È così che, passo dopo passo, manifesto dopo manifesto, anche noi – noi cattivi “compagni” – iniziamo a sospettare di noi stessi, delle nostre cattive abitudini. È così che – quando siamo più deboli, più malati, più fragili – veniamo colti noi stessi dal dubbio, dal sospetto, di essere sbagliati anormali, masochisti, autodistruttivi. Si abbatte su di noi, come una onda di marea superegoica il sospetto che forse dovremmo essere dei sani ariani eterosessuali con la polo e la villetta, che dovremmo lavorare al ministero, perché abbiamo studiato e siamo tanto intelligenti, perché solo essendo così si può avere il diritto di farsi una famiglia e una casa. Ci assale addirittura il dubbio che forse siamo ciò che siamo, i “cattivi compagni”, perché frustrati dal non essere riusciti ad essere degli ariani eterosessuali con la polo, l’amante al ministero e gli spermatozoi ipercaldi.
Ebbene, è proprio in questi momenti cruciali – in cui ogni persona che trova il coraggio di vivere almeno un po’ diversamente la propria vita ammetterà senza problemi di essersi riconosciuta – che dobbiamo ricordarci di questo opuscolo, di questa immagine, di questa violenza ideologica pura; è in questi momenti che dobbiamo sentire la fierezza, quasi l’entusiamo, di essere cattivi, malati, inutili, malvagi, sterili.
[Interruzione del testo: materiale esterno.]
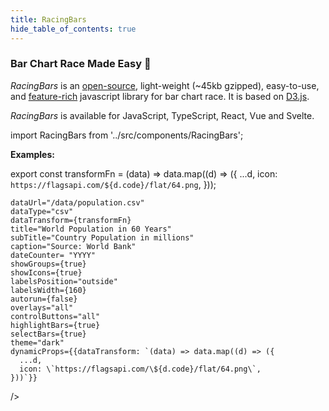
 ```yaml
---
title: RacingBars
hide_table_of_contents: true
---
```


<head>
  <title>RacingBars</title>
</head>

### **Bar Chart Race Made Easy 🎉**

_RacingBars_ is an [open-source](https://github.com/hatemhosny/racing-bars), light-weight (~45kb gzipped), easy-to-use, and [feature-rich](./features.md) javascript library for bar chart race.
It is based on <a href="https://d3js.org" target="_blank" className="external">D3.js</a>.

_RacingBars_ is available for JavaScript, TypeScript, React, Vue and Svelte.

import RacingBars from '../src/components/RacingBars';

**Examples:**

<div className="gallery">
  <RacingBars
    dataUrl="/data/brands.json"
  />
</div>

<p style={{height: 30}}> </p>

export const transformFn = (data) => data.map((d) => ({
...d,
icon: `https://flagsapi.com/${d.code}/flat/64.png`,
}));

<div className="gallery">
  <RacingBars
    style={{width: 800, height: 450}}

    dataUrl="/data/population.csv"
    dataType="csv"
    dataTransform={transformFn}
    title="World Population in 60 Years"
    subTitle="Country Population in millions"
    caption="Source: World Bank"
    dateCounter= "YYYY"
    showGroups={true}
    showIcons={true}
    labelsPosition="outside"
    labelsWidth={160}
    autorun={false}
    overlays="all"
    controlButtons="all"
    highlightBars={true}
    selectBars={true}
    theme="dark"
    dynamicProps={{dataTransform: `(data) => data.map((d) => ({
      ...d,
      icon: \`https://flagsapi.com/\${d.code}/flat/64.png\`,
    }))`}}

/>

</div>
Perché è in questi momenti che suona l’ora della verità di ogni morale, quella in cui ci ricordiamo che il sano, il bello, il vero, il buono, il giusto, il razionale, non sono che altrettanti sinonimi di coercitivo, selettivo, dominante, indotto, inculcato, dovuto, indiscutibile, fuori ciritica. È in questi momenti, quelli in cui ci vediamo – nello specchio delle “buone” abitudini – come degli aborti, dei fallimenti, degli ibiridi, che dobbiamo sentire nascere e rinascere senza sosta la felicità, il sorriso, l’amicizia in cui potremo iniziare a dare alle cose (e alle abitudini) altri nomi e nuovi valori.
Infatti non intenderò mai, quali che siano le apparenze, altra sovranità se non quella apparentemente perduta a cui talvolta il mendicante può essere così vicino quanto il gran signore, ma a cui, per principio, il borghese è volontariamente il più estraneo.